> YOUR TASK
Wherever the listing has a line with the string "midrule", copy that line out.

> ENTRIES SUPPLIED
== Segment start ==

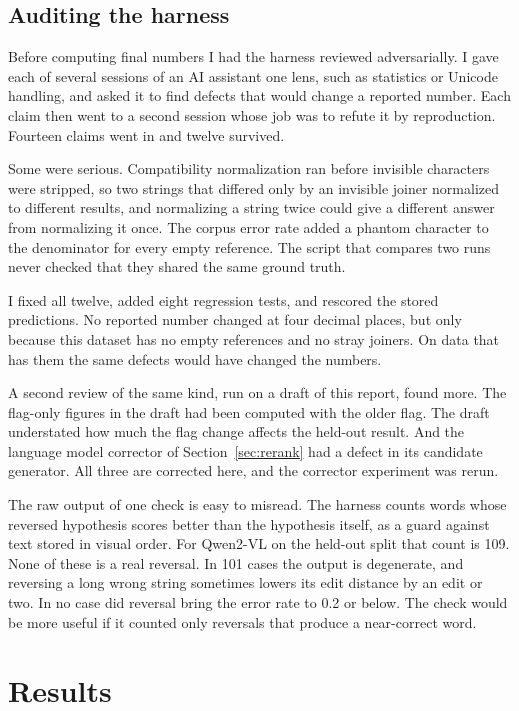 \documentclass[11pt,a4paper]{article}
\begin{document}
\subsection{Auditing the harness}
\label{sec:audit}

Before computing final numbers I had the harness reviewed adversarially. I
gave each of several sessions of an AI assistant one lens, such as statistics
or Unicode handling, and asked it to find defects that would change a reported
number. Each claim then went to a second session whose job was to refute it
by reproduction. Fourteen claims went in and twelve survived.

Some were serious. Compatibility normalization ran before invisible characters
were stripped, so two strings that differed only by an invisible joiner
normalized to different results, and normalizing a string twice could give a
different answer from normalizing it once. The corpus error rate added a
phantom character to the denominator for every empty reference. The script
that compares two runs never checked that they shared the same ground truth.

I fixed all twelve, added eight regression tests, and rescored the stored
predictions. No reported number changed at four decimal places, but only
because this dataset has no empty references and no stray joiners. On data
that has them the same defects would have changed the numbers.

A second review of the same kind, run on a draft of this report, found more.
The flag-only figures in the draft had been computed with the older flag. The
draft understated how much the flag change affects the held-out result. And
the language model corrector of Section~\ref{sec:rerank} had a defect in its
candidate generator. All three are corrected here, and the corrector
experiment was rerun.

The raw output of one check is easy to misread. The harness counts words
whose reversed hypothesis scores better than the hypothesis itself, as a
guard against text stored in visual order. For Qwen2-VL on the held-out split
that count is 109. None of these is a real reversal. In 101 cases the output
is degenerate, and reversing a long wrong string sometimes lowers its edit
distance by an edit or two. In no case did reversal bring the error rate to
0.2 or below. The check would be more useful if it counted only reversals
that produce a near-correct word.

\section{Results}
\end{document}
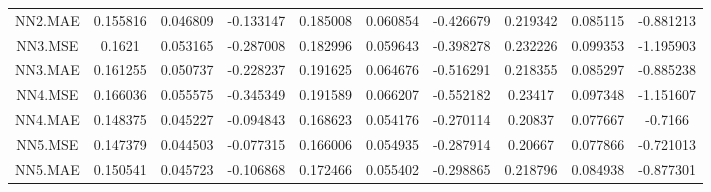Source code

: \begin{longtable}[t]{cccccccccc}
NN2.MAE & 0.155816 & 0.046809 & -0.133147 & 0.185008 & 0.060854 & -0.426679 & 0.219342 & 0.085115 & -0.881213\\
NN3.MSE & 0.1621 & 0.053165 & -0.287008 & 0.182996 & 0.059643 & -0.398278 & 0.232226 & 0.099353 & -1.195903\\
NN3.MAE & 0.161255 & 0.050737 & -0.228237 & 0.191625 & 0.064676 & -0.516291 & 0.218355 & 0.085297 & -0.885238\\
NN4.MSE & 0.166036 & 0.055575 & -0.345349 & 0.191589 & 0.066207 & -0.552182 & 0.23417 & 0.097348 & -1.151607\\
NN4.MAE & 0.148375 & 0.045227 & -0.094843 & 0.168623 & 0.054176 & -0.270114 & 0.20837 & 0.077667 & -0.7166\\
NN5.MSE & 0.147379 & 0.044503 & -0.077315 & 0.166006 & 0.054935 & -0.287914 & 0.20667 & 0.077866 & -0.721013\\
NN5.MAE & 0.150541 & 0.045723 & -0.106868 & 0.172466 & 0.055402 & -0.298865 & 0.218796 & 0.084938 & -0.877301\\*
\end{longtable}
\endgroup{}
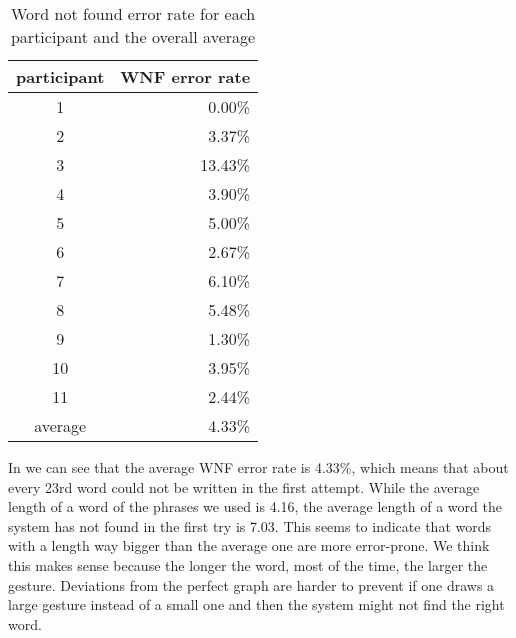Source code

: \iffalse
\begin{figure}[H]
    \makebox[\textwidth][c]{
        \centering
        \subbottom[with characters\label{fig:error_system:error_system1}]{\texttt{[image: system\_error2\_1.png]}}\hspace{-3.0em}
        \subbottom[with words\label{fig:error_system:error_system2}]{\texttt{[image: system\_error2\_2.png]}}
    }
    \caption{percentage of characters/words that were not found by the system neither as best match nor as suggestion}
    \label{fig:error_system}
\end{figure}
\begin{figure}[H]
    \centering
    \texttt{[image: system\_error2\_2.pdf]}
    \caption{percentage of words that were not found by the system neither as best match nor as suggestion}
    \label{fig:error_system}
\end{figure}
\fi
\begin{table}[H]
    \centering
    \caption{Word not found error rate for each participant and the overall average}
    \begin{tabular}{cr} \toprule
        participant&WNF error rate\\ \midrule
        1&0.00\%\\
        2&3.37\%\\
        3&13.43\%\\
        4&3.90\%\\
        5&5.00\%\\
        6&2.67\%\\
        7&6.10\%\\
        8&5.48\%\\
        9&1.30\%\\
        10&3.95\%\\
        11&2.44\%\\\midrule
        average&4.33\%\\
        \bottomrule
    \end{tabular}
    \label{tab:wnf_er}
\end{table}
In  we can see that the average WNF error rate is 4.33\%, which means that about every 23rd word could not be written in the first attempt. While the average length of a word of the phrases we used is 4.16, the average length of a word the system has not found in the first try is 7.03. This seems to indicate that words with a length way bigger than the average one are more error-prone. We think this makes sense because the longer the word, most of the time, the larger the gesture. Deviations from the perfect graph are harder to prevent if one draws a large gesture instead of a small one and then the system might not find the right word.
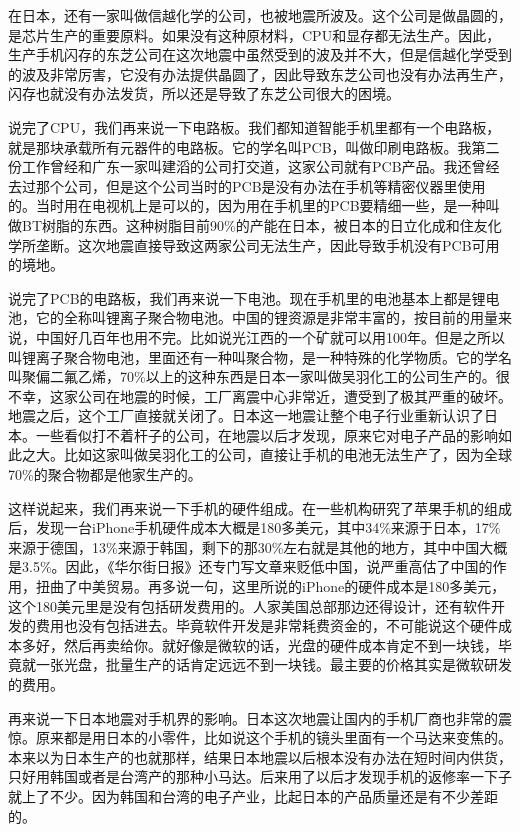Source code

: \documentclass[
  letterpaper,
  DIV=11,
  numbers=noendperiod]{scrreprt}
\begin{document}
在日本，还有一家叫做信越化学的公司，也被地震所波及。这个公司是做晶圆的，是芯片生产的重要原料。如果没有这种原材料，CPU和显存都无法生产。因此，生产手机闪存的东芝公司在这次地震中虽然受到的波及并不大，但是信越化学受到的波及非常厉害，它没有办法提供晶圆了，因此导致东芝公司也没有办法再生产，闪存也就没有办法发货，所以还是导致了东芝公司很大的困境。

说完了CPU，我们再来说一下电路板。我们都知道智能手机里都有一个电路板，就是那块承载所有元器件的电路板。它的学名叫PCB，叫做印刷电路板。我第二份工作曾经和广东一家叫建滔的公司打交道，这家公司就有PCB产品。我还曾经去过那个公司，但是这个公司当时的PCB是没有办法在手机等精密仪器里使用的。当时用在电视机上是可以的，因为用在手机里的PCB要精细一些，是一种叫做BT树脂的东西。这种树脂目前90\%的产能在日本，被日本的日立化成和住友化学所垄断。这次地震直接导致这两家公司无法生产，因此导致手机没有PCB可用的境地。

说完了PCB的电路板，我们再来说一下电池。现在手机里的电池基本上都是锂电池，它的全称叫锂离子聚合物电池。中国的锂资源是非常丰富的，按目前的用量来说，中国好几百年也用不完。比如说光江西的一个矿就可以用100年。但是之所以叫锂离子聚合物电池，里面还有一种叫聚合物，是一种特殊的化学物质。它的学名叫聚偏二氟乙烯，70\%以上的这种东西是日本一家叫做吴羽化工的公司生产的。很不幸，这家公司在地震的时候，工厂离震中心非常近，遭受到了极其严重的破坏。地震之后，这个工厂直接就关闭了。日本这一地震让整个电子行业重新认识了日本。一些看似打不着杆子的公司，在地震以后才发现，原来它对电子产品的影响如此之大。比如这家叫做吴羽化工的公司，直接让手机的电池无法生产了，因为全球70\%的聚合物都是他家生产的。

这样说起来，我们再来说一下手机的硬件组成。在一些机构研究了苹果手机的组成后，发现一台iPhone手机硬件成本大概是180多美元，其中34\%来源于日本，17\%来源于德国，13\%来源于韩国，剩下的那30\%左右就是其他的地方，其中中国大概是3.5\%。因此，《华尔街日报》还专门写文章来贬低中国，说严重高估了中国的作用，扭曲了中美贸易。再多说一句，这里所说的iPhone的硬件成本是180多美元，这个180美元里是没有包括研发费用的。人家美国总部那边还得设计，还有软件开发的费用也没有包括进去。毕竟软件开发是非常耗费资金的，不可能说这个硬件成本多好，然后再卖给你。就好像是微软的话，光盘的硬件成本肯定不到一块钱，毕竟就一张光盘，批量生产的话肯定远远不到一块钱。最主要的价格其实是微软研发的费用。

再来说一下日本地震对手机界的影响。日本这次地震让国内的手机厂商也非常的震惊。原来都是用日本的小零件，比如说这个手机的镜头里面有一个马达来变焦的。本来以为日本生产的也就那样，结果日本地震以后根本没有办法在短时间内供货，只好用韩国或者是台湾产的那种小马达。后来用了以后才发现手机的返修率一下子就上了不少。因为韩国和台湾的电子产业，比起日本的产品质量还是有不少差距的。
\end{document}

== Segment end ==

> RESPONSE
        participant&WNF error rate\\ \midrule
        11&2.44\%\\\midrule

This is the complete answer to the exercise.